Add a selector to only target built in elements.

Why?

with custom elements being more and more prevalent, it's sometimes important to separate custom elements from built in elements, especially with things like CSS resets.

common scenario in a CSS reset such as Tailwind:

* {
  border: 0;
}

but this can mess up custom elements that use a :host { border: 1px solid black; } css rule.

with a pseudo selector like :builtin CSS resets could target only built in elements.

:builtin {
  border: 0;
}

other scenarios:

:builtin:invalid {
  outline: 2px solid red;
}
:not(:builtin) {
  display: contents;
}

issues with :defined

:defined is too broad since it will count both defined custom elements and built in elements and there's no way to distinguish.

:not(:defined) misses cases where you define a custom element but it only is defined for attaching JS and has no presentational aspect.

sorvell commented 2 hours ago

Is this the same as https://github.com/w3c/csswg-drafts/issues/11001?

Westbrook commented 1 hour ago

Quite similar! 😳

So many issues to track, so little time...

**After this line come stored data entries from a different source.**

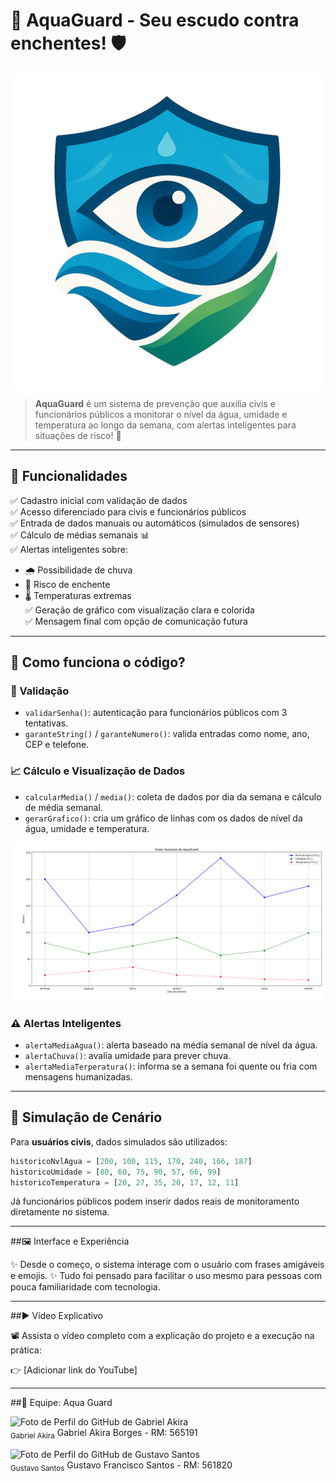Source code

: # 🌊 AquaGuard - Seu escudo contra enchentes! 🛡️

![AquaGuard Banner](./images/logoAquaGuard.png)

> **AquaGuard** é um sistema de prevenção que auxilia civis e funcionários públicos a monitorar o nível da água, umidade e temperatura ao longo da semana, com alertas inteligentes para situações de risco! 🔔

---

## 🚀 Funcionalidades

✅ Cadastro inicial com validação de dados  
✅ Acesso diferenciado para civis e funcionários públicos  
✅ Entrada de dados manuais ou automáticos (simulados de sensores)  
✅ Cálculo de médias semanais 📊  
✅ Alertas inteligentes sobre:
- 🌧️ Possibilidade de chuva
- 🌊 Risco de enchente
- 🌡️ Temperaturas extremas  
✅ Geração de gráfico com visualização clara e colorida  
✅ Mensagem final com opção de comunicação futura

---

## 🧠 Como funciona o código?

### 🔐 Validação

- `validarSenha()`: autenticação para funcionários públicos com 3 tentativas.
- `garanteString()` / `garanteNumero()`: valida entradas como nome, ano, CEP e telefone.

### 📈 Cálculo e Visualização de Dados

- `calcularMedia()` / `media()`: coleta de dados por dia da semana e cálculo de média semanal.
- `gerarGrafico()`: cria um gráfico de linhas com os dados de nível da água, umidade e temperatura.
  
![Exemplo de gráfico](./images/graficoCivil.png)

### ⚠️ Alertas Inteligentes

- `alertaMediaAgua()`: alerta baseado na média semanal de nível da água.
- `alertaChuva()`: avalia umidade para prever chuva.
- `alertaMediaTerperatura()`: informa se a semana foi quente ou fria com mensagens humanizadas.

---

## 🧪 Simulação de Cenário

Para **usuários civis**, dados simulados são utilizados:
```python
historicoNvlAgua = [200, 100, 115, 170, 240, 166, 187]
historicoUmidade = [80, 60, 75, 90, 57, 66, 99]
historicoTemperatura = [20, 27, 35, 20, 17, 12, 11]
```
Já funcionários públicos podem inserir dados reais de monitoramento diretamente no sistema.

---

##🖼️ Interface e Experiência

✨ Desde o começo, o sistema interage com o usuário com frases amigáveis e emojis.
✨ Tudo foi pensado para facilitar o uso mesmo para pessoas com pouca familiaridade com tecnologia.

---

##▶️ Vídeo Explicativo

📽️ Assista o vídeo completo com a explicação do projeto e a execução na prática:

👉 [Adicionar link do YouTube]

---

##🤝 Equipe: Aqua Guard

<img src="https://avatars.githubusercontent.com/u/203848085?v=4" width="80px;" alt="Foto de Perfil do GitHub de Gabriel Akira"/><br /><sub>Gabriel Akira</sub>
Gabriel Akira Borges - RM: 565191

<img src="https://avatars.githubusercontent.com/u/205759608?v=4" width="80px;" alt="Foto de Perfil do GitHub de Gustavo Santos"/><br /><sub>Gustavo Santos</sub>
Gustavo Francisco Santos - RM: 561820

I do like having a cogent use case. Though data on whether el.matches(':not(:builtin)') or !!customElements.getName(el) would end up being faster for a framework to leverage could sway me to seeing the benefit of approach this for those goals.

I was also immediately confused by the implicit timeline of :predefined being the state before :defined, which is not really what this is saying. However, that is also a previous request as seen in https://github.com/whatwg/html/issues/6231.

Together does this sort of hat trick get this Agenda +'d?